3.5.2. Response Surface Methodology

The response surface plots of the effects of PVA mass ratio and SSP mass concentration on the TS of the nanocomposite films are shown in Figure 7. When the SSP mass concentration is held constant but the PVA content increases, the TS of the nanocomposite films first increases and then decreases. When the PVA mass ratio is fixed, the TS of the nanocomposite films first increases and then decreases with increasing SSP mass concentration. TS reaches a maximum value when the SSP mass concentration is 2–2.25 g/150 mL and the PVA mass ratio is 6:4–5:5. Moreover, the interaction between these two factors is extremely significant.
The response surface plots illustrating the effects of PVA mass ratio and SSP mass concentration on the WVP of the nanocomposite films are shown in Figure 8. When the PVA content is low, the SSP mass concentration has a significant effect on WVP. The WVP of the nanocomposite films first decreases and then increases with increasing SSP mass concentration. When the SSP mass concentration is 2–2.25 g/150 mL and the PVA mass ratio is 6:4–5:5, the slope of the response surface is extremely steep, WVP shows a minimum value, and the interaction between these two factors is not significant.

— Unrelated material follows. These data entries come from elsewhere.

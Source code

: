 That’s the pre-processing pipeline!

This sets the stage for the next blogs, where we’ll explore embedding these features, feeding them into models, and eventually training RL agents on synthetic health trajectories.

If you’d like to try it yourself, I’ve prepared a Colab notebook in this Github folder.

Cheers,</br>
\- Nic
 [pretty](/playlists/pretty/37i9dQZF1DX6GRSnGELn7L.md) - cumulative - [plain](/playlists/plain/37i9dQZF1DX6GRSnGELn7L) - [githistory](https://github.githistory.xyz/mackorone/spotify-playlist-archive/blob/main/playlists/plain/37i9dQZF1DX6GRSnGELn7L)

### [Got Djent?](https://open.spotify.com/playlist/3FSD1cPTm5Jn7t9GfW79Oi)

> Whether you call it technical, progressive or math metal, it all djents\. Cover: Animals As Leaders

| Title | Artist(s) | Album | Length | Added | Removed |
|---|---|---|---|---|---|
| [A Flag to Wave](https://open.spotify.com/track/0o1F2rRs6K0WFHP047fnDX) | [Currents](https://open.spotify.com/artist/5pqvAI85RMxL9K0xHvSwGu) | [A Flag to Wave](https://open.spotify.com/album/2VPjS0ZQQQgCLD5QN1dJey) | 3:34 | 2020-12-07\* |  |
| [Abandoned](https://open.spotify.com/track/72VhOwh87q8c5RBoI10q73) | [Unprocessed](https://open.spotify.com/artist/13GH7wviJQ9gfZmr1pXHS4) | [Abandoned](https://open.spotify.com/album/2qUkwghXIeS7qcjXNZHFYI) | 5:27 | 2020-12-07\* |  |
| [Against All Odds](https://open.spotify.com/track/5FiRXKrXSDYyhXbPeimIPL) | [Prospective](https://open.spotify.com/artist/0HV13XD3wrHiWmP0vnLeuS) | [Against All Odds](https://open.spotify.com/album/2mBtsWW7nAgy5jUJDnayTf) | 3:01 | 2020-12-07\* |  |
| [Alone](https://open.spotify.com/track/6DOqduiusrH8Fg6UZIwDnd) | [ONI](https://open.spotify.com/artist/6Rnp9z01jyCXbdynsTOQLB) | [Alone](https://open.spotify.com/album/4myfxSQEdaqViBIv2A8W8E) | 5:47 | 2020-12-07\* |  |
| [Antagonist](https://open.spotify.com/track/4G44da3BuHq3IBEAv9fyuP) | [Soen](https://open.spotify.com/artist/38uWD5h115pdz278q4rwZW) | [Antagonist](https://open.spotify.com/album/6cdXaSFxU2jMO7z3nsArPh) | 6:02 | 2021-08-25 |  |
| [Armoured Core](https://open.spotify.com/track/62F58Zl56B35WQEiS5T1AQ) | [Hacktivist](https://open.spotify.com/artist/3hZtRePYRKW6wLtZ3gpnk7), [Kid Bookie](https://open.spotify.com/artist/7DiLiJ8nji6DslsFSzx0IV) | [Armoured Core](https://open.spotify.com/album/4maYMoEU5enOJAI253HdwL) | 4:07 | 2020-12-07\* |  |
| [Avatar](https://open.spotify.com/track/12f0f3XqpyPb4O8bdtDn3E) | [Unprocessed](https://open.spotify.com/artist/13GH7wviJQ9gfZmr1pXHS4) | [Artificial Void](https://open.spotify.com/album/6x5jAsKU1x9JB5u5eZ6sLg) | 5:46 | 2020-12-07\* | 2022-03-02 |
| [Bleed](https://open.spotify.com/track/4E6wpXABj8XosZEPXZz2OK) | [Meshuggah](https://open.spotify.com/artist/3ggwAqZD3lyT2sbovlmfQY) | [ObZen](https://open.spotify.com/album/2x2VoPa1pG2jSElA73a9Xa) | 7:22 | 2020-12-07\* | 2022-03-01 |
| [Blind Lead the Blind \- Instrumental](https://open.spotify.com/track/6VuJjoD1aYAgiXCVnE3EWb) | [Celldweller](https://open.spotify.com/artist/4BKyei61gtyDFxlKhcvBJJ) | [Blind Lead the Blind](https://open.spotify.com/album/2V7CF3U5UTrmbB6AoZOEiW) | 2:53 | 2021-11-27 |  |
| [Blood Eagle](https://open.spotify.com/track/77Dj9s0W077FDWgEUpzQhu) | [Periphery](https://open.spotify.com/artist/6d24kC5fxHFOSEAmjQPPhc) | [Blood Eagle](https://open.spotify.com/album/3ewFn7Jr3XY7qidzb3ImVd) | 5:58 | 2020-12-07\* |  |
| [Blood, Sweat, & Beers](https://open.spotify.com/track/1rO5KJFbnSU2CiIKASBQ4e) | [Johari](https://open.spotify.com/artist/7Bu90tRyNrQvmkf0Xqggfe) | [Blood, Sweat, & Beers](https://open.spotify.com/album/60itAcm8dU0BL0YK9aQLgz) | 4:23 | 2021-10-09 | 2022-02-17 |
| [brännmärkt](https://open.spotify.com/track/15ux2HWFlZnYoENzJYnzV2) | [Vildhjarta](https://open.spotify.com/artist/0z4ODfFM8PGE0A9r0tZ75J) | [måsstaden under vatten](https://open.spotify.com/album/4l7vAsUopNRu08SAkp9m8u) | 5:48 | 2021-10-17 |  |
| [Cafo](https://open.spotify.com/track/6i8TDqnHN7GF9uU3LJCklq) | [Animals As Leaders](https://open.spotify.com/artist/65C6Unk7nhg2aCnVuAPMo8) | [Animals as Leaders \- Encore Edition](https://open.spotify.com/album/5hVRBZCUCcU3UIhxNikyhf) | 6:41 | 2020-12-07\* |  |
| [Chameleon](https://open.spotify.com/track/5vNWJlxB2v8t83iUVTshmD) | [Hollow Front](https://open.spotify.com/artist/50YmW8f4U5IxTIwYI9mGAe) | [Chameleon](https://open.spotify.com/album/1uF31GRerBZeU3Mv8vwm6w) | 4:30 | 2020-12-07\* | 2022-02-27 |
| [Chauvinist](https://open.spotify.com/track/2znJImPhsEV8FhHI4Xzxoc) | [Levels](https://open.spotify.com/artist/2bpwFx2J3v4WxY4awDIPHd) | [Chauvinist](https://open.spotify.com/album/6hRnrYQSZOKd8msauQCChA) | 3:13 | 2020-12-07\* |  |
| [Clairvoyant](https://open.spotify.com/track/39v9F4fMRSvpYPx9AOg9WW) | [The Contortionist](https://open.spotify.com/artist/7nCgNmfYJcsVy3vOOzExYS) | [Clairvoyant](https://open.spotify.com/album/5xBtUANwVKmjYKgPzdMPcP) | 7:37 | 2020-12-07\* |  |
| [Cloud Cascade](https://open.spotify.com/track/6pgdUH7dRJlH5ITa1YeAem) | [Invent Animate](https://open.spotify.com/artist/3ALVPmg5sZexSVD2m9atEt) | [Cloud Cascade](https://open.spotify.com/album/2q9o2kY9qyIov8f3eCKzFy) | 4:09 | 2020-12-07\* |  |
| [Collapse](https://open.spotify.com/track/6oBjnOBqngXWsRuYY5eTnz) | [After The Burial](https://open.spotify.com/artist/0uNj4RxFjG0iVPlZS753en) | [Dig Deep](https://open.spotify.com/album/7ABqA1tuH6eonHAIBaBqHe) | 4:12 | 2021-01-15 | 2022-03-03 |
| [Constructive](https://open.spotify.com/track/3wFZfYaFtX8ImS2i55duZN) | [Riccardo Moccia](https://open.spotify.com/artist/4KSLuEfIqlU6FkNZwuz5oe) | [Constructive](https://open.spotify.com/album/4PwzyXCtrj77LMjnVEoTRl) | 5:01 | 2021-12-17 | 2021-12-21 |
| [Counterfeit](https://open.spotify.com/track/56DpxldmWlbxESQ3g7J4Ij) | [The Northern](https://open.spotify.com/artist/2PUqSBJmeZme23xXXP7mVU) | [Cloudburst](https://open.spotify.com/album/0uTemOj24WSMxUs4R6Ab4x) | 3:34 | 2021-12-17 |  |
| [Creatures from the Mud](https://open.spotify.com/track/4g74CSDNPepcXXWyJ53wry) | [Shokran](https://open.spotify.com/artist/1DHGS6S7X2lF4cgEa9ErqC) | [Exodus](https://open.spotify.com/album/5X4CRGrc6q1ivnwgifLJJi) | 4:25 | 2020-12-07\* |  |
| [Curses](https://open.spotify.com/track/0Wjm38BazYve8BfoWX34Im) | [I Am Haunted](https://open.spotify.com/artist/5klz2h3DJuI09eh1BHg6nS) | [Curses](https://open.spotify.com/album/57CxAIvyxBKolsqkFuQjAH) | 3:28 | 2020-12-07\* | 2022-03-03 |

3.5.3. Optimization and Verification of the Preparation Process of the SSP/ZnO/PVA Nanocomposite Films

Design-Expert was used to simultaneously solve the two regression equations. The maximum value of the TS of the nanocomposite films was 31.48 MPa, and the minimum value of WVP was 1.34 × 10−12 g/(cm∙s∙Pa). The optimal preparation process included an SSP mass concentration of 1.96 g/150 mL, Gly mass concentration of 2.52 g/150 mL, starch–PVA mass ratio of 6:4.5, and nanostructured ZnO mass concentration of 0.7 g/150 mL. To verify the reliability of the model further, we modified the optimal preparation conditions based on actual operations and used an SSP mass concentration of 2.0 g/150 mL, Gly mass concentration of 2.5 g/150 mL, starch–PVA mass ratio of 6:4.5, and nanostructured ZnO mass concentration of 0.7 g/150 mL. Three parallel experiments were performed under these conditions, and the resultant nanocomposite films showed a TS of 31.41 MPa and WVP of 1.32 × 10–12 g/(cm∙s∙Pa), which are close to the predicted values. These findings reveal that the regression model fits the data well and that the optimization results are reliable.

3.5.4. Comparison Results

Compared with those of ZnO/PVA nanocomposite films without SSP, the TS and WVP of the SSP/ZnO/PVA nanocomposite films increased by 47.57% and decreased by 27.07%, respectively.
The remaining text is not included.